=== WHAT THE TASK REQUIRES ===
Show every line in the entries below where the word "Cria" appears.

=== SUPPLIED RECORDS ===
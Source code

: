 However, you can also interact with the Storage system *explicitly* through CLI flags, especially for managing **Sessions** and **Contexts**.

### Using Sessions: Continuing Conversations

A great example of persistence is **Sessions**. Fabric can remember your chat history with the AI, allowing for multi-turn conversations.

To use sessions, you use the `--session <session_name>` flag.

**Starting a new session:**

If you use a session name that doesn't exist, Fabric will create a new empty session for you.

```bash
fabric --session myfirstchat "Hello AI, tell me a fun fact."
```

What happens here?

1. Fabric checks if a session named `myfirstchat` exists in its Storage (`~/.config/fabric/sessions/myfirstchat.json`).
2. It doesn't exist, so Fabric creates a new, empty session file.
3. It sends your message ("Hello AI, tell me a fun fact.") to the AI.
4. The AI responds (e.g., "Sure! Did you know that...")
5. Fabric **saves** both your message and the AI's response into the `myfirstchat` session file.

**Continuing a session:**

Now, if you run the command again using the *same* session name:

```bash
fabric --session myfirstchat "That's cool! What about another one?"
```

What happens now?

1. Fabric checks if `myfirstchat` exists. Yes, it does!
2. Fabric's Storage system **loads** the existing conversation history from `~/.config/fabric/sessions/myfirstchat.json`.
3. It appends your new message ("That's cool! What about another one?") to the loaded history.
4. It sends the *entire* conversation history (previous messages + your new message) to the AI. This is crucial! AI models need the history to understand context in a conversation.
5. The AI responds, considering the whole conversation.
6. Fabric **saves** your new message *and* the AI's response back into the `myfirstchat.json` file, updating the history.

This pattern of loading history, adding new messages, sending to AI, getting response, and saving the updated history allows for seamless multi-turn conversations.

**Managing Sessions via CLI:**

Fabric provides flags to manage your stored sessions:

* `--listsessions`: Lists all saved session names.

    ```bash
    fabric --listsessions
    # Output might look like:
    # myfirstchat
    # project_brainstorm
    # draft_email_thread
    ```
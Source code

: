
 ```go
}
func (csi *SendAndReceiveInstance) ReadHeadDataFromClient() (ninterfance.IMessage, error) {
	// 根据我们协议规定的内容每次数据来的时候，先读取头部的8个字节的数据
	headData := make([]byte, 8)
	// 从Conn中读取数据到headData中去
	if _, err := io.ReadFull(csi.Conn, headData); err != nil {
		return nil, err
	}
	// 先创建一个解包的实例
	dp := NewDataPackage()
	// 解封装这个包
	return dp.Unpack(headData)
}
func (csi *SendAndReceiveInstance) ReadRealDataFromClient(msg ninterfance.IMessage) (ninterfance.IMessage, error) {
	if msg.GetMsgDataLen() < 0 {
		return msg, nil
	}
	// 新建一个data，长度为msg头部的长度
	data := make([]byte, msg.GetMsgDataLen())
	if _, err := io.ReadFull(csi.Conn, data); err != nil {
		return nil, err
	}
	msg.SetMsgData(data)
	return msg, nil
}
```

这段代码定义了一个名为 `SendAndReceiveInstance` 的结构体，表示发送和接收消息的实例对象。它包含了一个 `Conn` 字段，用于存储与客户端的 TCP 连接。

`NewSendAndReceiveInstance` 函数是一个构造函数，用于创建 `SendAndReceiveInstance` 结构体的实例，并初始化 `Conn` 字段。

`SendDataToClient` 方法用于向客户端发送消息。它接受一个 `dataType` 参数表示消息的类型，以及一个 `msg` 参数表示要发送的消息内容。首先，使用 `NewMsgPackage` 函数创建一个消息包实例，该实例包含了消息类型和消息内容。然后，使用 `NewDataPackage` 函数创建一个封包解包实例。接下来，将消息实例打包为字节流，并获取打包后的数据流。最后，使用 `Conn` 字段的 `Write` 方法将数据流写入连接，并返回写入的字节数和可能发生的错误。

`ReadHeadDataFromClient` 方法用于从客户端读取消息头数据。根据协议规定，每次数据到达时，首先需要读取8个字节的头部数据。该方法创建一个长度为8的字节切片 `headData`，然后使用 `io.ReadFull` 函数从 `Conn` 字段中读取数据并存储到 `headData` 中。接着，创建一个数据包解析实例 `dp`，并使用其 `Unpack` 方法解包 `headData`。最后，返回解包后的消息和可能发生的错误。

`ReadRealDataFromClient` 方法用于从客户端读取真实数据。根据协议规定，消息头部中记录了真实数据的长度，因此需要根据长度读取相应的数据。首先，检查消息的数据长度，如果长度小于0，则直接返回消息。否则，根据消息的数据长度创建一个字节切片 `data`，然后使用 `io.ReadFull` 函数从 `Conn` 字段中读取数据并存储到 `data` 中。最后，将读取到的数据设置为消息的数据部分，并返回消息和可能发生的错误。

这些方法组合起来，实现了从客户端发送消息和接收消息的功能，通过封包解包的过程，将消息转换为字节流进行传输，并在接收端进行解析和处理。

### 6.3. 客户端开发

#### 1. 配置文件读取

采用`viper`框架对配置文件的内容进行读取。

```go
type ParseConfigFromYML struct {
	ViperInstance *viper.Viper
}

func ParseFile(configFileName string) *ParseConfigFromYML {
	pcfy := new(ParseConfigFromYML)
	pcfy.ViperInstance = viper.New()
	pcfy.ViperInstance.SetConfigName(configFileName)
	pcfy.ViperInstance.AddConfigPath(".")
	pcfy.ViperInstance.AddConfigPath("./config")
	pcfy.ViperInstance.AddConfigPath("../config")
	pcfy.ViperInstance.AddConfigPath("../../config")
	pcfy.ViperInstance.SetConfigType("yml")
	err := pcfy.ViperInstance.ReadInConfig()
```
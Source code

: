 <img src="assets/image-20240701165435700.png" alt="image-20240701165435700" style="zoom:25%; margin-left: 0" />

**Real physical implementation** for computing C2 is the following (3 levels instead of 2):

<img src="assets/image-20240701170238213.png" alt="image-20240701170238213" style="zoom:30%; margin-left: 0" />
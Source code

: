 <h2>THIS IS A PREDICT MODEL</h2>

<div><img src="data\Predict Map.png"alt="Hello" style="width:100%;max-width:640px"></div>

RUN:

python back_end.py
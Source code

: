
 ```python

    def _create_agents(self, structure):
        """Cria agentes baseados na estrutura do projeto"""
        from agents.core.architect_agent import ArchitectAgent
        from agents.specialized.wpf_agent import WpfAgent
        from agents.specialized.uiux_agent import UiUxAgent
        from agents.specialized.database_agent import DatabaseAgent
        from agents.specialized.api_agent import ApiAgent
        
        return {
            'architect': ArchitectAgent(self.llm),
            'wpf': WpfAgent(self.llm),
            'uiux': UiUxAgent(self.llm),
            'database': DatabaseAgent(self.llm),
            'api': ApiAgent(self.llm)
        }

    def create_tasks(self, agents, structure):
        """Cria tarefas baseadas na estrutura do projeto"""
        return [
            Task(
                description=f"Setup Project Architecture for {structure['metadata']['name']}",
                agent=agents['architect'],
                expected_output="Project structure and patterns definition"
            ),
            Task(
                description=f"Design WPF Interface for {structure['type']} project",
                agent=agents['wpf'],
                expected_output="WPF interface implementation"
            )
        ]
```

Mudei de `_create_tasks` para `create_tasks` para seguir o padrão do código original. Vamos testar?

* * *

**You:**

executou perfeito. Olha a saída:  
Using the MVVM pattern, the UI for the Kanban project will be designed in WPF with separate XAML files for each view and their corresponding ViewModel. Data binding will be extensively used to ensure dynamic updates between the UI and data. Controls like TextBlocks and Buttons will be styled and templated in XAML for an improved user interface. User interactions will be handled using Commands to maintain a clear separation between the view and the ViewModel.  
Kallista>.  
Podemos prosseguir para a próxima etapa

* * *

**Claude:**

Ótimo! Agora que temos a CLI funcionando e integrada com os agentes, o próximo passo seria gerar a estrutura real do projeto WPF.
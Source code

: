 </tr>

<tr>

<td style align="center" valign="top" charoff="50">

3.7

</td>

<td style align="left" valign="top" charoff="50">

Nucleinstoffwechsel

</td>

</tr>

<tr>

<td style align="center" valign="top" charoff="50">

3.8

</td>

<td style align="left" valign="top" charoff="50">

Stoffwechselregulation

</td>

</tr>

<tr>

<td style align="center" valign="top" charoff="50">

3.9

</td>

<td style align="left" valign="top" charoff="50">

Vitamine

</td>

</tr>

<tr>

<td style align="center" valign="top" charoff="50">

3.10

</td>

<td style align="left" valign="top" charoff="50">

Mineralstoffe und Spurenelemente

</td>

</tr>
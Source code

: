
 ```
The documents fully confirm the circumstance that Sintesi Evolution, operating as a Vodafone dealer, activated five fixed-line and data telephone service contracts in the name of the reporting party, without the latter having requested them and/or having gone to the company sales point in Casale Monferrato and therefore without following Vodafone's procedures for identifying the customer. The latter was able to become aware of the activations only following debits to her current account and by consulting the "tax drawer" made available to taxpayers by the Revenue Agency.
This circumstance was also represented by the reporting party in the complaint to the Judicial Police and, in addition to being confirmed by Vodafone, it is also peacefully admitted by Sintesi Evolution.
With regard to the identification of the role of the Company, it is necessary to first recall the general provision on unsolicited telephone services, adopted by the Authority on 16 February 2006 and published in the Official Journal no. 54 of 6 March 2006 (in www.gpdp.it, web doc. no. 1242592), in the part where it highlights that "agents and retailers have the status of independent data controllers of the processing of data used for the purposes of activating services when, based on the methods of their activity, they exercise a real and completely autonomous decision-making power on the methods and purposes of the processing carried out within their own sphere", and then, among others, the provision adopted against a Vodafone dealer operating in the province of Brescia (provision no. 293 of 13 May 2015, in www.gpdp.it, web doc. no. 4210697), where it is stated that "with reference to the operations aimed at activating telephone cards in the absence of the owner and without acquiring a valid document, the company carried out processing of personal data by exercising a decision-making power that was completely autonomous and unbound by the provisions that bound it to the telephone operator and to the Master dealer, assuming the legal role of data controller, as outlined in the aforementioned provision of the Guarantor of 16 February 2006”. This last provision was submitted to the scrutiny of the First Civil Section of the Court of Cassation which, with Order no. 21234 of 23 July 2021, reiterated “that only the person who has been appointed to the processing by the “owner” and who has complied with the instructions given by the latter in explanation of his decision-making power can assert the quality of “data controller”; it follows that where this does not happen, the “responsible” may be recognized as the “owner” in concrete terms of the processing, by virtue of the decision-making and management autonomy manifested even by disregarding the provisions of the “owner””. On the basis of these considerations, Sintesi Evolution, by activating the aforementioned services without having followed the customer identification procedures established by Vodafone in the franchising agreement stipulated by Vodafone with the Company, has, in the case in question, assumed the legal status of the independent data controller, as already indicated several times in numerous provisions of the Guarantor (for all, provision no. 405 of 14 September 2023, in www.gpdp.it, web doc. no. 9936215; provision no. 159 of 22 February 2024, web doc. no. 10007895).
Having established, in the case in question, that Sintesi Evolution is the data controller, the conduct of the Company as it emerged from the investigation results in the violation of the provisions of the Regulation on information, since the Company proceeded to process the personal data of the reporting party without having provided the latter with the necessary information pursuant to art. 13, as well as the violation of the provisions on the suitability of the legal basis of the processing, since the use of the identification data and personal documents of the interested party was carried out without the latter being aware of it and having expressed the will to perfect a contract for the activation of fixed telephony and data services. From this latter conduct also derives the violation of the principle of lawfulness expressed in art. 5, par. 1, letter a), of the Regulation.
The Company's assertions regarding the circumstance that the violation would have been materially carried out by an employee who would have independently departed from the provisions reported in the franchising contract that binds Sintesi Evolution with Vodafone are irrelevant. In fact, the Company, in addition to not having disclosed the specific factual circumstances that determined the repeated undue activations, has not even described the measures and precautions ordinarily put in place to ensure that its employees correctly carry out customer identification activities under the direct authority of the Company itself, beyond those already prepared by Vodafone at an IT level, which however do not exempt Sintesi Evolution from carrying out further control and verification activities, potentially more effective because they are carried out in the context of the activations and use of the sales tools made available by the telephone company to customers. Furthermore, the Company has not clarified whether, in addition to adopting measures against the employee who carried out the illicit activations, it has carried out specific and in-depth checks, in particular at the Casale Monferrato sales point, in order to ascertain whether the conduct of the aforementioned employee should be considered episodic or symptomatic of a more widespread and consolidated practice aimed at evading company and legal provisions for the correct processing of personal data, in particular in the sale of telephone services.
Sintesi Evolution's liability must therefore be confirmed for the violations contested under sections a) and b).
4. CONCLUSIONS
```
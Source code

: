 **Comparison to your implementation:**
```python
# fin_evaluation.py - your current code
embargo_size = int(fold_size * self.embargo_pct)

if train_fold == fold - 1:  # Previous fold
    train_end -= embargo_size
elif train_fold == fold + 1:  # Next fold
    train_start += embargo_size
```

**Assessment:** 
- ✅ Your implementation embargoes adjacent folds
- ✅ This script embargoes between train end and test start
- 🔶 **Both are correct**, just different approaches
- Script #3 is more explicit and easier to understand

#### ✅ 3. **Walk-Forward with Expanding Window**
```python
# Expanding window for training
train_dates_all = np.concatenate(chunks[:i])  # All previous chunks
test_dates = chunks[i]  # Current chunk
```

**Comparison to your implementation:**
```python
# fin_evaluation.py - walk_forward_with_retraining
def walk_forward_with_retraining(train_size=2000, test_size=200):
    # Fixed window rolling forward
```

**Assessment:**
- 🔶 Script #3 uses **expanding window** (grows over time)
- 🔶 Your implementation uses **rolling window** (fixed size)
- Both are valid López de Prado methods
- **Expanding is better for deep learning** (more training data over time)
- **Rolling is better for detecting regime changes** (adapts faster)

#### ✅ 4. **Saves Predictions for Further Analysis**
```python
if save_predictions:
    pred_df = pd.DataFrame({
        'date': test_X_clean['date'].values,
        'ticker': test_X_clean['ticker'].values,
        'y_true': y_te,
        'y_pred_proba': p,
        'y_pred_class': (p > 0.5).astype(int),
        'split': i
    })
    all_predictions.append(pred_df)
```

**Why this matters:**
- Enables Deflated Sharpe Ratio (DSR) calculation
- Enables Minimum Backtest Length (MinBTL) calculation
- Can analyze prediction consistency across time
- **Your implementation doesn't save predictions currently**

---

=== OUTPUT OF THE TASK ===
        """Cria agentes baseados na estrutura do projeto"""
        """Cria tarefas baseadas na estrutura do projeto"""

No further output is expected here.